Item 6. Contracts, Arrangements, Understandings or Relationships with Respect to Securities of the Issuer

 

The Reporting Person has sole voting and dispositive power over the 3,388,350 shares of Common Stock of the Issuer.

 

Item 7. Material to Be Filed as Exhibits

 

None.

 

 

 

Signature

 

After reasonable inquiry and to the best of my knowledge and belief, I certify that the information set forth in this statement is true, complete and correct.

 

08/04/2020  
Dated  
   
/s/ Huawei Li  
Signature  
   
Huawei Li  
Name/Title  

 

The original statement shall be signed by each person on whose behalf the statement is filed or his authorized representative.
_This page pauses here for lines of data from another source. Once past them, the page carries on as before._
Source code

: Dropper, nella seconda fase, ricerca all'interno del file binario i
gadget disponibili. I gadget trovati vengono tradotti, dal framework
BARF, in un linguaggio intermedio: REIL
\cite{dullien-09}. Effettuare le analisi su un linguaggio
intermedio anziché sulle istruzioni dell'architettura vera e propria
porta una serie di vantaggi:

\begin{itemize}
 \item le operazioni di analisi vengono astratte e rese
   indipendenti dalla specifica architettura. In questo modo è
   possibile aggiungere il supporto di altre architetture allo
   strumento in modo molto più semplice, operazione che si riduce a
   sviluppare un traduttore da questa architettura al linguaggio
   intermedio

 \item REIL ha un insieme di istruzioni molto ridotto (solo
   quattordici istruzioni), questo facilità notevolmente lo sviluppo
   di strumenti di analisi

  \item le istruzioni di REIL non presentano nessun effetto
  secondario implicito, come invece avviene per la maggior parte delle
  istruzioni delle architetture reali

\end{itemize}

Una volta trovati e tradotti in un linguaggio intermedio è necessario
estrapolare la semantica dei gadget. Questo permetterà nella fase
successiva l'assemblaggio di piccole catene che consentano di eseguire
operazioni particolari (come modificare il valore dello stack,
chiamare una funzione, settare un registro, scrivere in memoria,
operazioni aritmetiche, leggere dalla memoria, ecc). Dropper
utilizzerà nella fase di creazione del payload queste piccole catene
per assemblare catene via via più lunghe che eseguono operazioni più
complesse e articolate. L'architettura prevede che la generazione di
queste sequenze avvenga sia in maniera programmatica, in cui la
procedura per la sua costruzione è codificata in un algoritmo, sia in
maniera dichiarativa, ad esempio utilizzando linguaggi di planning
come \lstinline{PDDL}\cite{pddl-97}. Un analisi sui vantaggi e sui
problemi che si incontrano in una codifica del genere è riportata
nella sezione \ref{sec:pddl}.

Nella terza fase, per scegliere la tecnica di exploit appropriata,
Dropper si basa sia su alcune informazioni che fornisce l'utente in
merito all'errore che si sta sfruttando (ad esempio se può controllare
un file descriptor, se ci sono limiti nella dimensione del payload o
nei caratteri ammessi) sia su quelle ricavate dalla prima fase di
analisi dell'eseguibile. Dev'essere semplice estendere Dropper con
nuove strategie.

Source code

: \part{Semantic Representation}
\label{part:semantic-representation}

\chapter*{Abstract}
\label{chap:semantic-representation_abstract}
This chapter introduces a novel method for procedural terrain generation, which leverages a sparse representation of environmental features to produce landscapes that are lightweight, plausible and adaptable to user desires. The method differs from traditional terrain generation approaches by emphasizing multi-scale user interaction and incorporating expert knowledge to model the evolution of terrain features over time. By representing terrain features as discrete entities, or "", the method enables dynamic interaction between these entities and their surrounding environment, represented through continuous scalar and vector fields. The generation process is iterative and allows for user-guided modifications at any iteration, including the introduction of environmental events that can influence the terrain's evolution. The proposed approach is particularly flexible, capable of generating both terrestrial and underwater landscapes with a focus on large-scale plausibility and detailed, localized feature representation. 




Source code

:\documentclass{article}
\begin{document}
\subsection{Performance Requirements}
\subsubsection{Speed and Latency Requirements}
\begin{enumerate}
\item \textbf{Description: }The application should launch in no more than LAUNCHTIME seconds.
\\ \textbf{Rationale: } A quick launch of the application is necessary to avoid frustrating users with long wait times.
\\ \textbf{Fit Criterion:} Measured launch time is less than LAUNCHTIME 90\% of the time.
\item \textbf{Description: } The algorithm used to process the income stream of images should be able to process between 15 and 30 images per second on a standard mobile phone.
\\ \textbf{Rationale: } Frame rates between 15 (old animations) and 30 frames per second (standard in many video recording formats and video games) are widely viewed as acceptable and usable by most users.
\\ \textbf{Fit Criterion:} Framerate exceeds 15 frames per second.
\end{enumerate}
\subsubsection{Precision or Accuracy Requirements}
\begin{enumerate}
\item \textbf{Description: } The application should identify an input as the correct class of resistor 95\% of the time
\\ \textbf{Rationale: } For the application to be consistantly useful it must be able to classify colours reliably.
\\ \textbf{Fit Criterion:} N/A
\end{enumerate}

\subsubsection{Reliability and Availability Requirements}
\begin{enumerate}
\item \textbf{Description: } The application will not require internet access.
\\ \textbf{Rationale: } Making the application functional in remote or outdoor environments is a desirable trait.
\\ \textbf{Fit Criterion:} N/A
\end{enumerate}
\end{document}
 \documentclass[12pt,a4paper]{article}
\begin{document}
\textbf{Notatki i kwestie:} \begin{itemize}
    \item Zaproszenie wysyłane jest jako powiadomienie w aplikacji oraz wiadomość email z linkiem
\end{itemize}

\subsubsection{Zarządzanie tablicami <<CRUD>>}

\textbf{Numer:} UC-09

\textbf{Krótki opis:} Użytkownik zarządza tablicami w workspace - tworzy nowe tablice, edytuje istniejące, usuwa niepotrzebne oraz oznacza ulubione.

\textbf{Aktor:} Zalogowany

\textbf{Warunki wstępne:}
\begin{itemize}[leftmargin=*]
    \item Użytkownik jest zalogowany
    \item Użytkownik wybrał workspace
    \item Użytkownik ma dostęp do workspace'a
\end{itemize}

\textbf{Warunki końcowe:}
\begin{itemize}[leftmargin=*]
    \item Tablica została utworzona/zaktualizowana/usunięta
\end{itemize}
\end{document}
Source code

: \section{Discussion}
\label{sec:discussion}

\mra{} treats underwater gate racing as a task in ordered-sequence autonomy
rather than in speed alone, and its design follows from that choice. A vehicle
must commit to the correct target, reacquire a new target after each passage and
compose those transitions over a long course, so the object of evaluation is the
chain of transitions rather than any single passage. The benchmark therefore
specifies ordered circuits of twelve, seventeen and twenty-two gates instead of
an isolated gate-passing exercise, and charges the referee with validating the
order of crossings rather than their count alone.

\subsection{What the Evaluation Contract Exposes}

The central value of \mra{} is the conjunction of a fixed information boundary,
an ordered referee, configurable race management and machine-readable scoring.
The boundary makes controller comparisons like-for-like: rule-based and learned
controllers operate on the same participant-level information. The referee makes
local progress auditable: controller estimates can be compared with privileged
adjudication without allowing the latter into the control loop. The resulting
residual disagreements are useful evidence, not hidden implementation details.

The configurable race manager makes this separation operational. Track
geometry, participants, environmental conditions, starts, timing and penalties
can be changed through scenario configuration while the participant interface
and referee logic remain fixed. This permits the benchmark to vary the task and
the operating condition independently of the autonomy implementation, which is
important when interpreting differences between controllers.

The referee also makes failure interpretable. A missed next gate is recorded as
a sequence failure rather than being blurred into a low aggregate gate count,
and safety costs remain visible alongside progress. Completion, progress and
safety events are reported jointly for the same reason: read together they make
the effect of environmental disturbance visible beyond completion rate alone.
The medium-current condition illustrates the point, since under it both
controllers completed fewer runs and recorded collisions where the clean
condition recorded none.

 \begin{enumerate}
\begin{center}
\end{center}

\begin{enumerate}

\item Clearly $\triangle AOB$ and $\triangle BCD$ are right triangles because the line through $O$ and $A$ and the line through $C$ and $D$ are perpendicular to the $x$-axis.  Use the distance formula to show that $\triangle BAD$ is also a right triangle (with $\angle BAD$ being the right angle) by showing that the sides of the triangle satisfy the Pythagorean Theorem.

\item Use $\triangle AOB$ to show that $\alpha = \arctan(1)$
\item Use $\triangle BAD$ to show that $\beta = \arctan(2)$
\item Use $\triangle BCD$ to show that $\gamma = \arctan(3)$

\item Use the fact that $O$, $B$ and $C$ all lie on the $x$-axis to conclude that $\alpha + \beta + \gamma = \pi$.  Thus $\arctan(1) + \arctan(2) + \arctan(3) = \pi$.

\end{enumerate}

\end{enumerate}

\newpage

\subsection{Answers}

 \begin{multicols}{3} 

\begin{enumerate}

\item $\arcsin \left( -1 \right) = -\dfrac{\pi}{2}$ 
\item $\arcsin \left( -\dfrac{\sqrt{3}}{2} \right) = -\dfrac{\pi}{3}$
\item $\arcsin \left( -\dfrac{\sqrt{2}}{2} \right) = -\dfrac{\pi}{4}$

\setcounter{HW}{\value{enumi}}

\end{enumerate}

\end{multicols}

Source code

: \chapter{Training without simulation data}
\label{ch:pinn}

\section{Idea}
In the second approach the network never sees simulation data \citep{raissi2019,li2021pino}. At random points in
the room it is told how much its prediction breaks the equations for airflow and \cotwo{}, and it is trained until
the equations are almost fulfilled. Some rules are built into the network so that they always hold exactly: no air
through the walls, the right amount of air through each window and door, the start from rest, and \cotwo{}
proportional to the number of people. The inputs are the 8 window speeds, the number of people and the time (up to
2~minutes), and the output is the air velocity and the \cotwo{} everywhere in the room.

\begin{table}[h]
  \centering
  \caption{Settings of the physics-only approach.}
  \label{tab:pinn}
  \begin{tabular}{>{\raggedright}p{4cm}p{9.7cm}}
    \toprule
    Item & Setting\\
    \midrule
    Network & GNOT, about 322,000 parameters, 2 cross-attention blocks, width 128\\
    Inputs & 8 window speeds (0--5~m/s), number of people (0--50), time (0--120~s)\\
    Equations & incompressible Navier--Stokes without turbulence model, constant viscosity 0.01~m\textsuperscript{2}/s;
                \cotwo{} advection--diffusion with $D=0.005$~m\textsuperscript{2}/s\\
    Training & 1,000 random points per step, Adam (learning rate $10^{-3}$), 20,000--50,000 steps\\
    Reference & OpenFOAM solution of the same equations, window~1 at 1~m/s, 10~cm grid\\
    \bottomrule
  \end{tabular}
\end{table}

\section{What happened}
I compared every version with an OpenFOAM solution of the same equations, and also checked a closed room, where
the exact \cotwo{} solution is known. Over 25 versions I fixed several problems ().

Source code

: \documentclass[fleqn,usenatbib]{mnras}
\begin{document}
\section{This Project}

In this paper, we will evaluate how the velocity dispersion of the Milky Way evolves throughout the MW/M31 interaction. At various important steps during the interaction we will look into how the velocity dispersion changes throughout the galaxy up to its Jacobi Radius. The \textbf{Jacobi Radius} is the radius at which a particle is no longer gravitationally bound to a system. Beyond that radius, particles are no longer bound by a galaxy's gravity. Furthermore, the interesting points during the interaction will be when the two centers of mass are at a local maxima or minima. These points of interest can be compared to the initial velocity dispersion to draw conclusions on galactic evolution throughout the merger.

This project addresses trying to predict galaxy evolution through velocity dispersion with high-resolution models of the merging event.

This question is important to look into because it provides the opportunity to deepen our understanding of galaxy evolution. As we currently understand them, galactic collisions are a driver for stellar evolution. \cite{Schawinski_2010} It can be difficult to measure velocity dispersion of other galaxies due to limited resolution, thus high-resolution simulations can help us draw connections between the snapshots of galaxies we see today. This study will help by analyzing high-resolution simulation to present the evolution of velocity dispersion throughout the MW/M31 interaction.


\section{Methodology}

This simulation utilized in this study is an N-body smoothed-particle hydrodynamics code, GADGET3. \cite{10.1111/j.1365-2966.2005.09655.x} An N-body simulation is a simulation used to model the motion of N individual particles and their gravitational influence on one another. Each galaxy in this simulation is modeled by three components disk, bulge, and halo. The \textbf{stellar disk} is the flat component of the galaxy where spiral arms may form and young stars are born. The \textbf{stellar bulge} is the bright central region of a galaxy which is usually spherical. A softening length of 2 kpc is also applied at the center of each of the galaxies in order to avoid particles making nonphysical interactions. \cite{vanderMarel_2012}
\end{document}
If the statement is signed on behalf of a person by his authorized representative (other than an executive officer or general partner of this filing person), evidence of the representative’s authority to sign on behalf of such person shall be filed with the statement, provided, however, that a power of attorney for this purpose which is already on file with the Commission may be incorporated by reference. The name and any title of each person who signs the statement shall be typed or printed beneath his signature.

 

Attention: Intentional misstatements or omissions of fact constitute Federal criminal violations (See 18 U.S.C. 1001).